No mundo, o fenômeno só foi observado em outras quatro circunstâncias.
A mais famosa delas envolve a resistência à malária entre algumas populações africanas (que, por causa dessa mesma adaptação genética, são mais propensas a desenvolver a anemia falciforme, uma doença que afeta as células vermelhas do sangue).
“Também temos o exemplo da tripanossomíase africana, além da peste bubônica e da tuberculose, ambas na Europa”, acrescenta Hünemeier.
Segundo a geneticista, a adaptação genética à doença de Chagas começou há cerca de 7,5 mil anos, ao longo das ondas migratórias que vieram da América Central e povoaram a América do Sul.
“Parte da população seguiu para os Andes e para a costa do Pacífico. E a outra parcela foi Amazônia adentro”, explica.
Hoje em dia, as mudanças nos genes que conferem maior proteção contra Chagas só são observados entre os amazônidas — entre os andinos, essa doença é considerada endêmica e tem uma alta frequência.
Entre as populações amazônicas ancestrais, os indivíduos que carregavam essa versão genética capaz de “barrar” o Trypanosoma cruzi tinham uma vantagem em relação àqueles que não traziam essa informação no DNA.
Por causa dessa resistência maior a Chagas, eles conseguiram sobreviver e geraram mais descendentes — e esses genes adaptados passaram de geração em geração ao longo de milhares de anos, até os dias de hoje.
Esperança para o futuro
Por fim, Hünemeier avalia que a descoberta de todos esses mecanismos biológicos renova as perspectivas de tratamentos modernos contra Chagas.
“Quando entendemos a base genética de uma doença, fica mais fácil pensar em estratégias terapêuticas diferentes”, diz.
“Ao sabermos como o patógeno entra nas células e quais são os mecanismos de resistência, é possível desenvolver e testar soluções novas”, reforça.
E a busca por vacinas e remédios contra Chagas é urgente e necessária: o Ministério da Saúde estima que entre 1,9 e 4,6 milhões de brasileiros estejam infectados com o Trypanosoma cruzi.
Só em 2019, essa enfermidade provocou 4,2 mil mortes no país.
Na América Latina (incluindo o Brasil), são mais de 6 milhões de casos estimados da doença.
A geneticista conta que, além das regiões onde a doença é endêmica há séculos, a doença de Chagas também começa a preocupar outras partes do mundo, como os Estados Unidos e a Europa.
E isso se deve a dois fatores principais.
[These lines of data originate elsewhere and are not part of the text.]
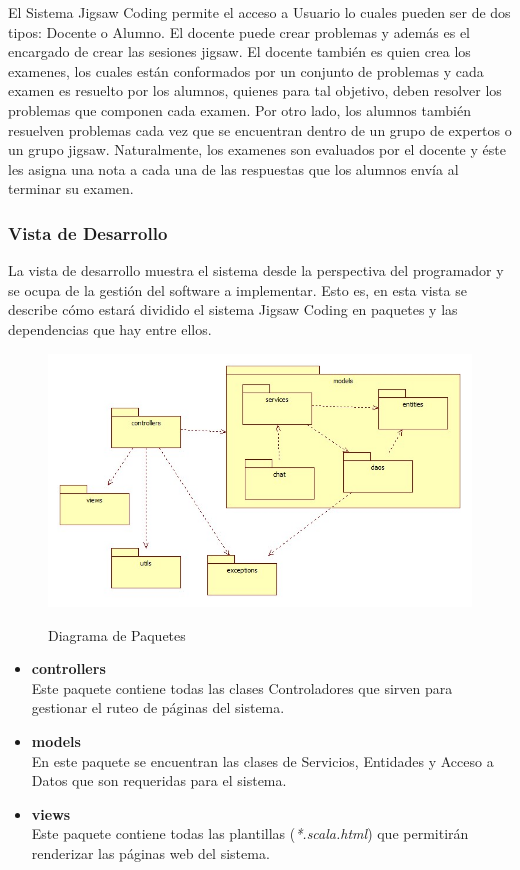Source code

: El Sistema Jigsaw Coding permite el acceso a Usuario lo cuales pueden ser de dos tipos: Docente o Alumno. El docente puede crear problemas y además es el encargado de crear las sesiones jigsaw. El docente también es quien crea los examenes, los cuales están conformados por un conjunto de problemas y cada examen es resuelto por los alumnos, quienes para tal objetivo, deben resolver los problemas que componen cada examen. Por otro lado, los alumnos también resuelven problemas cada vez que se encuentran dentro de un grupo de expertos o un grupo jigsaw. Naturalmente, los examenes son evaluados por el docente y éste les asigna una nota a cada una de las respuestas que los alumnos envía al terminar su examen.

\subsubsection{Vista de Desarrollo}
La vista de desarrollo muestra el sistema desde la perspectiva del programador y se ocupa de la gestión del software a implementar. Esto es, en esta vista se describe cómo estará dividido el sistema Jigsaw Coding en paquetes y las dependencias que hay entre ellos.
\begin{figure}[!h]
	\centering
	\includegraphics[scale=0.5]{figuras/sad/diagrama_de_paquetes.jpg}\\
	\caption{Diagrama de Paquetes}\label{fig:c4_diagrama_de_paquetes}
\end{figure}
\begin{itemize}
	\item \textbf{controllers}\\Este paquete contiene todas las clases Controladores que sirven para gestionar el ruteo de páginas del sistema.
	\item \textbf{models}\\En este paquete se encuentran las clases de Servicios, Entidades y Acceso a Datos que son requeridas para el sistema.
	\item \textbf{views}\\Este paquete contiene todas las plantillas (\emph{*.scala.html}) que permitirán renderizar las páginas web del sistema.
\end{itemize}

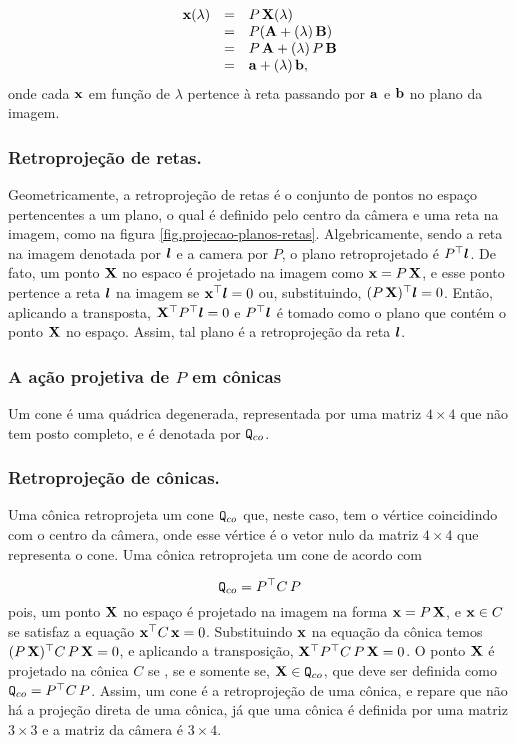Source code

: \begin{equation*}
\begin{array}{rcl}
\mathbf{x}(\lambda)&=&P\,\mathbf{X}(\lambda)\\
&=&P({\bf A}+(\lambda)\,{\bf B})\\
&=&P\,{\bf A}+(\lambda)\,P\,{\bf B}\\
&=&{\bf a}+(\lambda)\,{\bf b},
\end{array}
\end{equation*}
onde cada $\mathbf{x}$ em função de $\lambda$ pertence à reta passando por ${\bf a}$ e ${\bf b}$ no plano da imagem.  

\subsubsection*{Retroprojeção de retas.}
Geometricamente, a retroprojeção de retas é o conjunto de pontos no espaço pertencentes a um plano, o qual é definido pelo centro da câmera e uma reta na imagem, como na figura \ref{fig.projecao-planos-retas}. Algebricamente, sendo a reta na imagem denotada por $\boldsymbol{l}$ e a camera por $P$, o plano retroprojetado é $P^\top\boldsymbol{l}$. De fato, um ponto $\mathbf{X}$ no espaco é projetado na imagem como $\mathbf{x}=P\,\mathbf{X}$, e esse ponto pertence a reta $\boldsymbol{l}$ na imagem se $\mathbf{x}^\top\boldsymbol{l}=0$ ou, substituindo, $(P\,\mathbf{X})^\top\boldsymbol{l}=0$. Então, aplicando a transposta, $\mathbf{X}^\top P^\top\boldsymbol{l}=0$ e $P^\top\boldsymbol{l}$ é tomado como o plano que contém o ponto $\mathbf{X}$ no espaço. Assim, tal plano é a retroprojeção da reta $\boldsymbol{l}$.  

\subsubsection*{A ação projetiva de $P$ em cônicas}
Um cone é uma quádrica degenerada, representada por uma matriz $4\times4$ que não tem posto completo, e é denotada por ${\tt Q}_{co}$.

\subsubsection*{Retroprojeção de cônicas.}
Uma cônica retroprojeta um cone ${\tt Q}_{co}$ que, neste caso, tem o vértice coincidindo com o centro da câmera, onde esse vértice é o vetor nulo da matriz $4\times4$ que representa o cone. Uma cônica retroprojeta um cone de acordo com 

\begin{equation*}
{\tt Q}_{co}=P^\top C\,P
\end{equation*}
pois, um ponto $\mathbf{X}$ no espaço é projetado na imagem na forma $\mathbf{x}=P\,\mathbf{X}$, e $\mathbf{x}\in C$ se satisfaz a equação $\mathbf{x}^\top C\,\mathbf{x}=0$. Substituindo $\mathbf{x}$ na equação da cônica temos $(P\,\mathbf{X})^\top C\,P\,\mathbf{X}=0$, e aplicando a transposição, $\mathbf{X}^\top P^\top C\,P\,\mathbf{X}=0$. O ponto $\mathbf{X}$ é projetado na cônica $C$ se , se e somente se, $\mathbf{X}\in {\tt Q}_{co}$, que deve ser definida como ${\tt Q}_{co}=P^\top C\,P$. Assim, um cone é a retroprojeção de uma cônica, e repare que não há a projeção direta de uma cônica, já que uma cônica é definida por uma matriz $3\times3$ e a matriz da câmera é $3\times4$.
Primeiro, às mudanças climáticas, que facilitam o espalhamento dos insetos que transmitem o protozoário para regiões que antes eram frias, mas agora estão mais quentes.
Segundo, à imigração e à facilidade para viajar, pois indivíduos infectados podem se mudar de país e estabelecer ciclos de transmissão no novo local sem nem saber que carregam o agente infeccioso.
“Precisamos prestar cada vez mais atenção nas doenças tropicais e desenvolver soluções que atendam não apenas os norte-americanos e os europeus, mas principalmente as populações que são historicamente negligenciadas”, conclui Hünemeier.